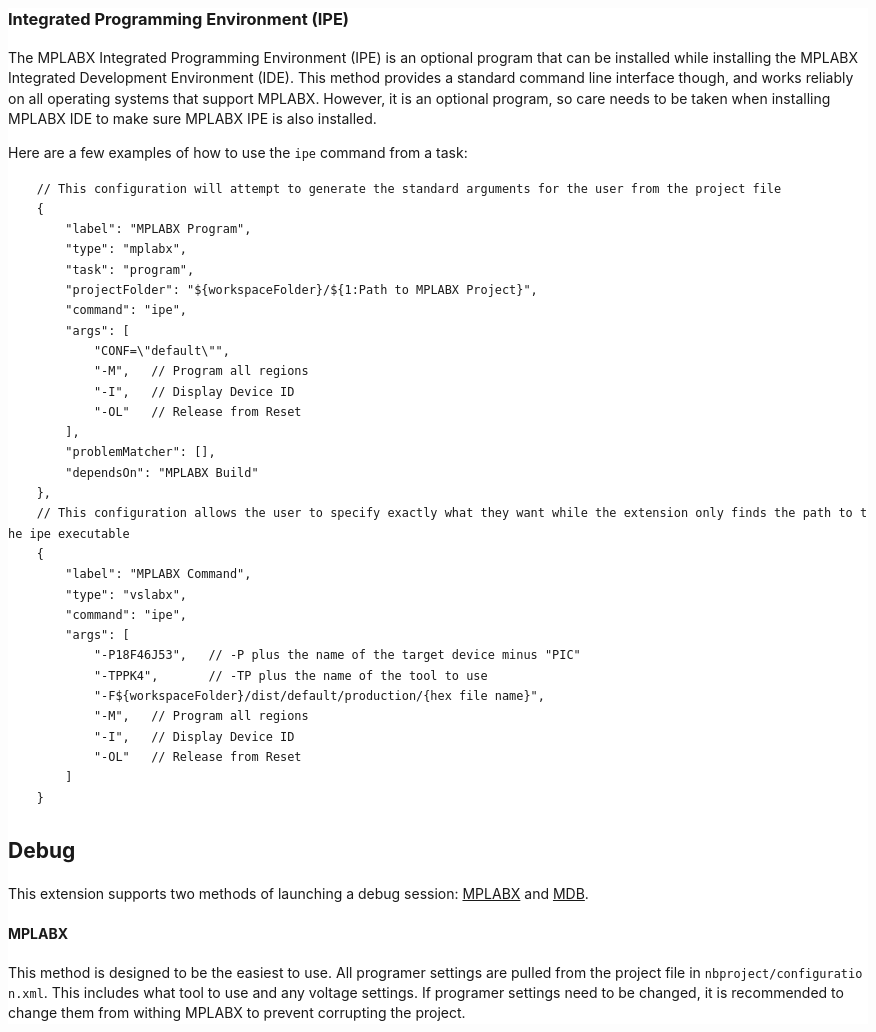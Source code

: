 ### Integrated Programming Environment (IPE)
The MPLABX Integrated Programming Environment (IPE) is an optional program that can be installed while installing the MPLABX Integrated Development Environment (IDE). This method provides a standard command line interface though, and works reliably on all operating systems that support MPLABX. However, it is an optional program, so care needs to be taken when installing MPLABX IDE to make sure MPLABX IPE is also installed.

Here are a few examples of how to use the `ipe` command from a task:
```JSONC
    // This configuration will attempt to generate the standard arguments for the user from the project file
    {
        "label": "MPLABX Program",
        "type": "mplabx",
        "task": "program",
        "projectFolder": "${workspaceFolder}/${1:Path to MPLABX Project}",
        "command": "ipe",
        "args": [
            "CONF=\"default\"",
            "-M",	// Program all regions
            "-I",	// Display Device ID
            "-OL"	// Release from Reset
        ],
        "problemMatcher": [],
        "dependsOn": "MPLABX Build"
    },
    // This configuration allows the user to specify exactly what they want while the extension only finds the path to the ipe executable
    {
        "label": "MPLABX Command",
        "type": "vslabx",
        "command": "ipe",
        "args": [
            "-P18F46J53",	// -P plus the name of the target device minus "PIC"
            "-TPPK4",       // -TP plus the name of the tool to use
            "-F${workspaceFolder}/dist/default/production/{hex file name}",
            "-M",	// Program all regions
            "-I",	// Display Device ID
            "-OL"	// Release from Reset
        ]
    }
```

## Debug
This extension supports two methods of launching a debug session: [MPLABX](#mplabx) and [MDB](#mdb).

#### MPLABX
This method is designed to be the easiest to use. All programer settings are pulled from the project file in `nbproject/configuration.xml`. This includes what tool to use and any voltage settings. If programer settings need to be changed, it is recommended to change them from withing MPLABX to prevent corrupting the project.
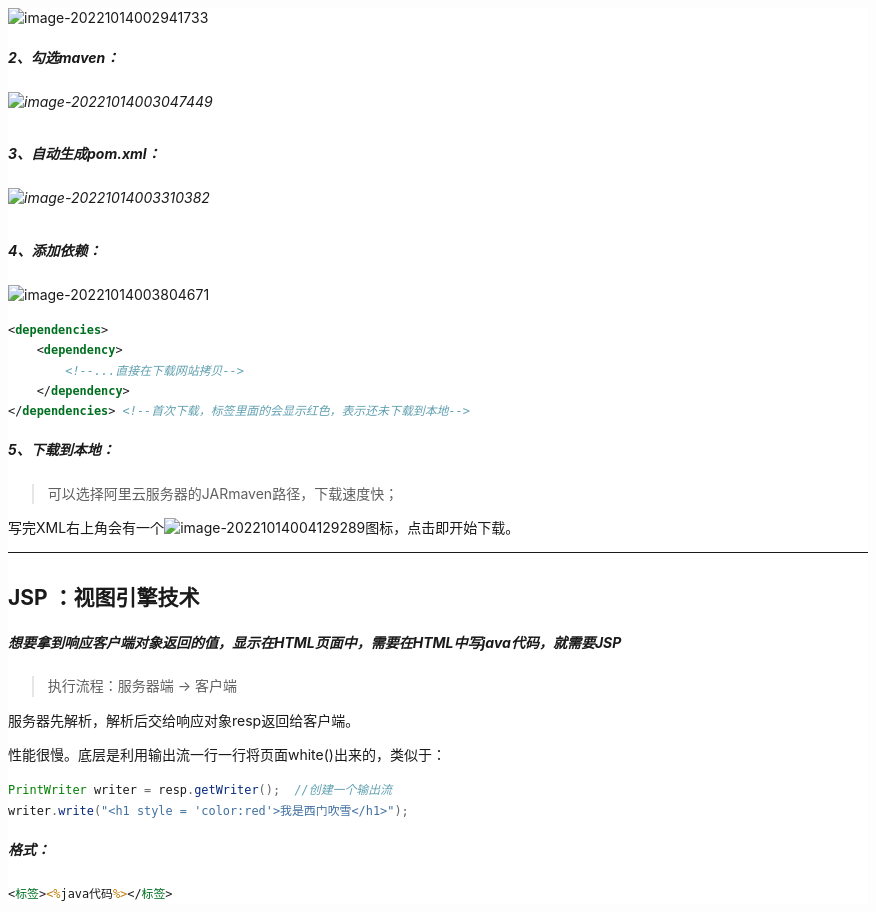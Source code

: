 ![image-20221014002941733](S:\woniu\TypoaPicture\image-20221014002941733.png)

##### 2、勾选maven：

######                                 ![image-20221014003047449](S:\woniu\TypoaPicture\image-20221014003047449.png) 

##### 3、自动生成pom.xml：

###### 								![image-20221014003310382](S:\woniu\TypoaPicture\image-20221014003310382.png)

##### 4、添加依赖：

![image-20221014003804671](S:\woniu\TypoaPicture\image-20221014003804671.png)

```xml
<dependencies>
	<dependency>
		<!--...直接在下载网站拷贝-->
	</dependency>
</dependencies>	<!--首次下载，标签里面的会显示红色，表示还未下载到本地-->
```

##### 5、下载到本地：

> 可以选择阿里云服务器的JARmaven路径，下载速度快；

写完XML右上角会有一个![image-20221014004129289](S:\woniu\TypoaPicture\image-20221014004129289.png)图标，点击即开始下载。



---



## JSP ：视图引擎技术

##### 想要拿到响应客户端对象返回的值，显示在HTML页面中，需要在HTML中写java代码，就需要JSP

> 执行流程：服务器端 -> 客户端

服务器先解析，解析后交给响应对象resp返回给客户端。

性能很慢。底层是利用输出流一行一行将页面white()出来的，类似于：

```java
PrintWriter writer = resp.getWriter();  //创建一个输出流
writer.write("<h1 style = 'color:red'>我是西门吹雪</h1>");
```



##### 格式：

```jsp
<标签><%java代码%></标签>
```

PROBLEM STATEMENT:
Wherever the string "user" appears in the records above, copy the line it sits in.

TASK RESPONSE:
    // This configuration will attempt to generate the standard arguments for the user from the project file
    // This configuration allows the user to specify exactly what they want while the extension only finds the path to the ipe executable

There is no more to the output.